## Problem description
In the data below, find the line that contains "en verticale schalen][3]" and the line that contains "shard map accordingly.</span></span>". Copy both, plus every line between them, exactly.
(Task inputs)
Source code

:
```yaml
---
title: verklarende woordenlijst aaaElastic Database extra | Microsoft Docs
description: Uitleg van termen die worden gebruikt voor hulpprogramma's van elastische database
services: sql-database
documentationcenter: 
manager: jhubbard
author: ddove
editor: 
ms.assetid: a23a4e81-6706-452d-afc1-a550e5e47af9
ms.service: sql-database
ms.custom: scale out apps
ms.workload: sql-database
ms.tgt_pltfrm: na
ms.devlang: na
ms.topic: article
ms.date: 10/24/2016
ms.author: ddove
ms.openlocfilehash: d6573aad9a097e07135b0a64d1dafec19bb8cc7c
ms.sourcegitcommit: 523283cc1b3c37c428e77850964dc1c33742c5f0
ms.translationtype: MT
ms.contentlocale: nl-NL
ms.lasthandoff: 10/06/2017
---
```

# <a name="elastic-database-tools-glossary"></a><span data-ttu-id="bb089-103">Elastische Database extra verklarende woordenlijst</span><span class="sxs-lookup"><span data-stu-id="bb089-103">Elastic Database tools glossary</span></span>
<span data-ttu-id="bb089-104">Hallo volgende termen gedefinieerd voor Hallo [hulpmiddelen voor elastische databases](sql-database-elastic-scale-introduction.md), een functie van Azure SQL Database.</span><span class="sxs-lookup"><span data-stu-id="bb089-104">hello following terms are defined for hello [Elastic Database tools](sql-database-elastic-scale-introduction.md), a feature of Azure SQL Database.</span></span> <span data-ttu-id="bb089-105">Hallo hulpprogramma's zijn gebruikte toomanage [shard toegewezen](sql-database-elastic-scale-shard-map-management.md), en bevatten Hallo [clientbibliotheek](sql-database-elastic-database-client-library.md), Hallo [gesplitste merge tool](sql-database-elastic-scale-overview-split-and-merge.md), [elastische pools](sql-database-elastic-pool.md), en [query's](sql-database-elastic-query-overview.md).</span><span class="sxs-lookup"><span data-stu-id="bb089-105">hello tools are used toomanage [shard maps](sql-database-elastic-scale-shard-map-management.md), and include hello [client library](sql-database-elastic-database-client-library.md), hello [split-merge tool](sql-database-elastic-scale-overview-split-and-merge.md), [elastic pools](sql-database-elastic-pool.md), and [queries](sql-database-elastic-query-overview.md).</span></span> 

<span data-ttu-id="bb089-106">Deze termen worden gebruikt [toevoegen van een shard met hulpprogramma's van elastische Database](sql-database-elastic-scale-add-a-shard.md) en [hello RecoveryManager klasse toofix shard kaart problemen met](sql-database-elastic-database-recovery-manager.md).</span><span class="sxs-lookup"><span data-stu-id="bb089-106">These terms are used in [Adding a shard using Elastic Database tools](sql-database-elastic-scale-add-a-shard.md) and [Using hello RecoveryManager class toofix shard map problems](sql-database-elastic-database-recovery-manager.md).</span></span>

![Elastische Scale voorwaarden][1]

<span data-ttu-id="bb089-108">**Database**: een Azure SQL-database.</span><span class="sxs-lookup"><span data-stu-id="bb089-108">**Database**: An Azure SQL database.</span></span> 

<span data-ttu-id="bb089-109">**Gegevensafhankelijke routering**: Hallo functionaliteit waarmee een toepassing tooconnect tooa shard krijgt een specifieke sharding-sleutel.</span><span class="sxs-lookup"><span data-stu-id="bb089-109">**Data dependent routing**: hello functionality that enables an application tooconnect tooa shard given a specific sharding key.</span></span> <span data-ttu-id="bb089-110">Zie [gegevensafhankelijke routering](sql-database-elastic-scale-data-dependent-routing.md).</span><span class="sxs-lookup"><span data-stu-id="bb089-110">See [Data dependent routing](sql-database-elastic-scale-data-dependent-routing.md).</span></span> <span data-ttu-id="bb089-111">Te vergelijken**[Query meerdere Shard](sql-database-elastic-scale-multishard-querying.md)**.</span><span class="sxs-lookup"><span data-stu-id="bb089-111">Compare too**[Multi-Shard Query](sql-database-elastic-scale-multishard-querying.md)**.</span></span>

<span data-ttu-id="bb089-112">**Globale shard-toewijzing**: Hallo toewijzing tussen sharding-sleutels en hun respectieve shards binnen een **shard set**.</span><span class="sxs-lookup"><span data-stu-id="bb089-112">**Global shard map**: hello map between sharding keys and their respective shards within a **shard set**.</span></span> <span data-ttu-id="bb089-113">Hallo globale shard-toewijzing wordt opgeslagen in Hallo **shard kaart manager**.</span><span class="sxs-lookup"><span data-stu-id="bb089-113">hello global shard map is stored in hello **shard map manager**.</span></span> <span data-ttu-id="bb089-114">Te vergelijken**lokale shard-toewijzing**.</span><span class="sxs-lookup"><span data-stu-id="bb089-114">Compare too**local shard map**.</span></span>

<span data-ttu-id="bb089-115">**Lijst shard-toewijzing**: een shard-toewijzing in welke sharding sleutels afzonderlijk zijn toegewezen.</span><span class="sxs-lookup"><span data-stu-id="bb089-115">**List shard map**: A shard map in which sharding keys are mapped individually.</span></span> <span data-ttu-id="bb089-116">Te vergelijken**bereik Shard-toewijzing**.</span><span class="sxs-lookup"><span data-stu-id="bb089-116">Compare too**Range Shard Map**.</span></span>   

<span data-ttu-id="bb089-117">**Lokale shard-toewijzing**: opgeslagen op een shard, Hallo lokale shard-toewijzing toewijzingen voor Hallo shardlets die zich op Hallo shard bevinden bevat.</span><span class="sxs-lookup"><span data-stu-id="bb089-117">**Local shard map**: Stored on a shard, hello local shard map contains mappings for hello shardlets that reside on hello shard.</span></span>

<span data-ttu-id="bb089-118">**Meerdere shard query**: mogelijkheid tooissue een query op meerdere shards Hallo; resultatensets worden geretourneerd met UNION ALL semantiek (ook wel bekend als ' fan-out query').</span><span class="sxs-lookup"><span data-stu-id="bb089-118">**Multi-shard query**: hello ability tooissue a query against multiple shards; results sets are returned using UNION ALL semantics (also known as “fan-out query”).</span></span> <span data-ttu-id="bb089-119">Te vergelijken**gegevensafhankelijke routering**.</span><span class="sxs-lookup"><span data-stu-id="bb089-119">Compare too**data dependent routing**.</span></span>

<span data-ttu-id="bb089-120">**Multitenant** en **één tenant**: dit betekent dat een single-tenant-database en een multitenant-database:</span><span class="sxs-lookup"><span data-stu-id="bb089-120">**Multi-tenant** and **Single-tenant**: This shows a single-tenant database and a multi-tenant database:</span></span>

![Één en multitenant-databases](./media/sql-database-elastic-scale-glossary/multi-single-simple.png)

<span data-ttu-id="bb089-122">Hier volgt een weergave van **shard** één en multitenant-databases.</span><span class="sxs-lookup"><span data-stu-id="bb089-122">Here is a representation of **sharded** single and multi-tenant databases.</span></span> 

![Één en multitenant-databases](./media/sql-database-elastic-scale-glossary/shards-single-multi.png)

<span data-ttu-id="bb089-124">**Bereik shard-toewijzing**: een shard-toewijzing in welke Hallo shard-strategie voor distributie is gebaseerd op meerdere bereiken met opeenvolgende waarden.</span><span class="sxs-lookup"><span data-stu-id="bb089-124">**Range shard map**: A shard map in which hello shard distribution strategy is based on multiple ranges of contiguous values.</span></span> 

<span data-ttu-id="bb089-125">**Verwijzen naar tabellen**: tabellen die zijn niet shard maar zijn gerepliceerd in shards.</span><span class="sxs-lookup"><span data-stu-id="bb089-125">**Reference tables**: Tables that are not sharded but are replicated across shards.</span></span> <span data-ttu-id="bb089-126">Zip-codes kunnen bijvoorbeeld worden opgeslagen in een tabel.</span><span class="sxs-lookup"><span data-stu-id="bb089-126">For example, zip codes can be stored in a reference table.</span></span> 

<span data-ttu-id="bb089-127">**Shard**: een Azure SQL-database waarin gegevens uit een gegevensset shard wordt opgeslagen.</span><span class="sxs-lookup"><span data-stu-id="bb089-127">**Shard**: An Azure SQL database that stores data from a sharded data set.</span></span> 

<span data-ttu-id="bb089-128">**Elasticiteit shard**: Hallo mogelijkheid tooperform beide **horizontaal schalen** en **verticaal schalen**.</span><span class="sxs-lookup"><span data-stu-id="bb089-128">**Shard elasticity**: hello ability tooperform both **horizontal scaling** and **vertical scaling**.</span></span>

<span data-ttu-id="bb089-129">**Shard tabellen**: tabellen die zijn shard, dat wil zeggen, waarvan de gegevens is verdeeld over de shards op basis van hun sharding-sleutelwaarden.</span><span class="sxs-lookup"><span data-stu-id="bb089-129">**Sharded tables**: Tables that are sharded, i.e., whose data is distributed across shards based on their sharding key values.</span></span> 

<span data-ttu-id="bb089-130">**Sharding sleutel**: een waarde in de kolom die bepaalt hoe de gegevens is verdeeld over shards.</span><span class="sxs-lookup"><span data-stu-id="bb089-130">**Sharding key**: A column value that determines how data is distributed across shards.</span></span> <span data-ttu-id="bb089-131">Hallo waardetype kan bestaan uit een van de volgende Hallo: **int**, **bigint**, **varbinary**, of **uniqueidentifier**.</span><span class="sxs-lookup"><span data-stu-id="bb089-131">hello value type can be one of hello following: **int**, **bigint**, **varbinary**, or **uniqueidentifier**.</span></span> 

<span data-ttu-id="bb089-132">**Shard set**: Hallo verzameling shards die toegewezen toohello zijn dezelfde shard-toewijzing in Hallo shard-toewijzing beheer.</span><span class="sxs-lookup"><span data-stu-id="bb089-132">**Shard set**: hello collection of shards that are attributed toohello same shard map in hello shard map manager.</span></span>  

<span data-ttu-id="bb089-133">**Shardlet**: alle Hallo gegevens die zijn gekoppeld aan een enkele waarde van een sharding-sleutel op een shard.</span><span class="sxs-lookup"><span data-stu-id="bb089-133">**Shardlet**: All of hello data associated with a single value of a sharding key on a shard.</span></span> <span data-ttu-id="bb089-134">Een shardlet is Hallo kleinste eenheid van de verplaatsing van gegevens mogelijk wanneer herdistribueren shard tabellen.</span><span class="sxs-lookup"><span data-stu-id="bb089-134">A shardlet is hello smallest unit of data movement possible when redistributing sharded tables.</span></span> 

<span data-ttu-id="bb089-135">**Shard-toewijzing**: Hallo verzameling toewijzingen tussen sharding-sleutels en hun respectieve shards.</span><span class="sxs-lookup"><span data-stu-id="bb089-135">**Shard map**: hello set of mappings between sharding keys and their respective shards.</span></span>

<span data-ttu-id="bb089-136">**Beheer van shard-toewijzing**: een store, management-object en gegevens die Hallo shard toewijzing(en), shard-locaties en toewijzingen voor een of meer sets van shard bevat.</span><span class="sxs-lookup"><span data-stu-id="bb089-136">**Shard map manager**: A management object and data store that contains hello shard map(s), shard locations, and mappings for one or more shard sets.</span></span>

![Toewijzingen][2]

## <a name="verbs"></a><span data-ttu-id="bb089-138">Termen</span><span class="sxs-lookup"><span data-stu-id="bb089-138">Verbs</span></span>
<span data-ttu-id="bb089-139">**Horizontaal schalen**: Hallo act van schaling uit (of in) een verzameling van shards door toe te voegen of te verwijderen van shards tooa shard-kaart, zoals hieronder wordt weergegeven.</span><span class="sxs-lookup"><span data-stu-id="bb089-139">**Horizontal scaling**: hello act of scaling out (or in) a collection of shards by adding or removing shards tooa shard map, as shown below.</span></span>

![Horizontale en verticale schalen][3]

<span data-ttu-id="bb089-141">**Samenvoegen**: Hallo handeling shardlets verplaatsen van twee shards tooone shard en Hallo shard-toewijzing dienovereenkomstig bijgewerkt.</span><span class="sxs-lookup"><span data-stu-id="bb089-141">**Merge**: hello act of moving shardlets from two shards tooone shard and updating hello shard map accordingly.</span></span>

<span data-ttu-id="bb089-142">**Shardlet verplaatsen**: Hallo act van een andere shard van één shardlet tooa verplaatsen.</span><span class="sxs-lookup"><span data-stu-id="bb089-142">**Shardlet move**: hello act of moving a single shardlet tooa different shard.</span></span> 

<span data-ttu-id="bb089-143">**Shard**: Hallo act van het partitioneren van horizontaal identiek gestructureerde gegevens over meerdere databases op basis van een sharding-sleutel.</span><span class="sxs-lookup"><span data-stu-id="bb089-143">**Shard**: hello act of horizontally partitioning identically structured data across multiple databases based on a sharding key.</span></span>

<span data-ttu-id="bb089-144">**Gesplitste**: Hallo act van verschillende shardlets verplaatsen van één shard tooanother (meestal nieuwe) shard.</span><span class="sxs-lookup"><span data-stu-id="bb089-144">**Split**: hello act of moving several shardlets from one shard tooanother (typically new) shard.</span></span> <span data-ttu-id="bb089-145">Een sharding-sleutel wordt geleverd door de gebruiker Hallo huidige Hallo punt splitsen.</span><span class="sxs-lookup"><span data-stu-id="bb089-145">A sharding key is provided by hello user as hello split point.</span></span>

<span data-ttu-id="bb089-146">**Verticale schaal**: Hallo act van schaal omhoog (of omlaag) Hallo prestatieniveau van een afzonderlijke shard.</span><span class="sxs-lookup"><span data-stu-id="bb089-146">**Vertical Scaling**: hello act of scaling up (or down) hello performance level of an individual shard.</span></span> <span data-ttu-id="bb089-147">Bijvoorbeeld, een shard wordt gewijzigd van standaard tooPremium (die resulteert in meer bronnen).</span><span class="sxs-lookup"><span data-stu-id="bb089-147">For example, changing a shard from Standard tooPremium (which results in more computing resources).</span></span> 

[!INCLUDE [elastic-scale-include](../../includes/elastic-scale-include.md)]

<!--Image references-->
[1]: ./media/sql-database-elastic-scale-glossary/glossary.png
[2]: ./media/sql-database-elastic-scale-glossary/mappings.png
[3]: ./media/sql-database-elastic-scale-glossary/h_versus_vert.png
(End Task inputs)
## Written solution
![Horizontale en verticale schalen][3]

<span data-ttu-id="bb089-141">**Samenvoegen**: Hallo handeling shardlets verplaatsen van twee shards tooone shard en Hallo shard-toewijzing dienovereenkomstig bijgewerkt.</span><span class="sxs-lookup"><span data-stu-id="bb089-141">**Merge**: hello act of moving shardlets from two shards tooone shard and updating hello shard map accordingly.</span></span>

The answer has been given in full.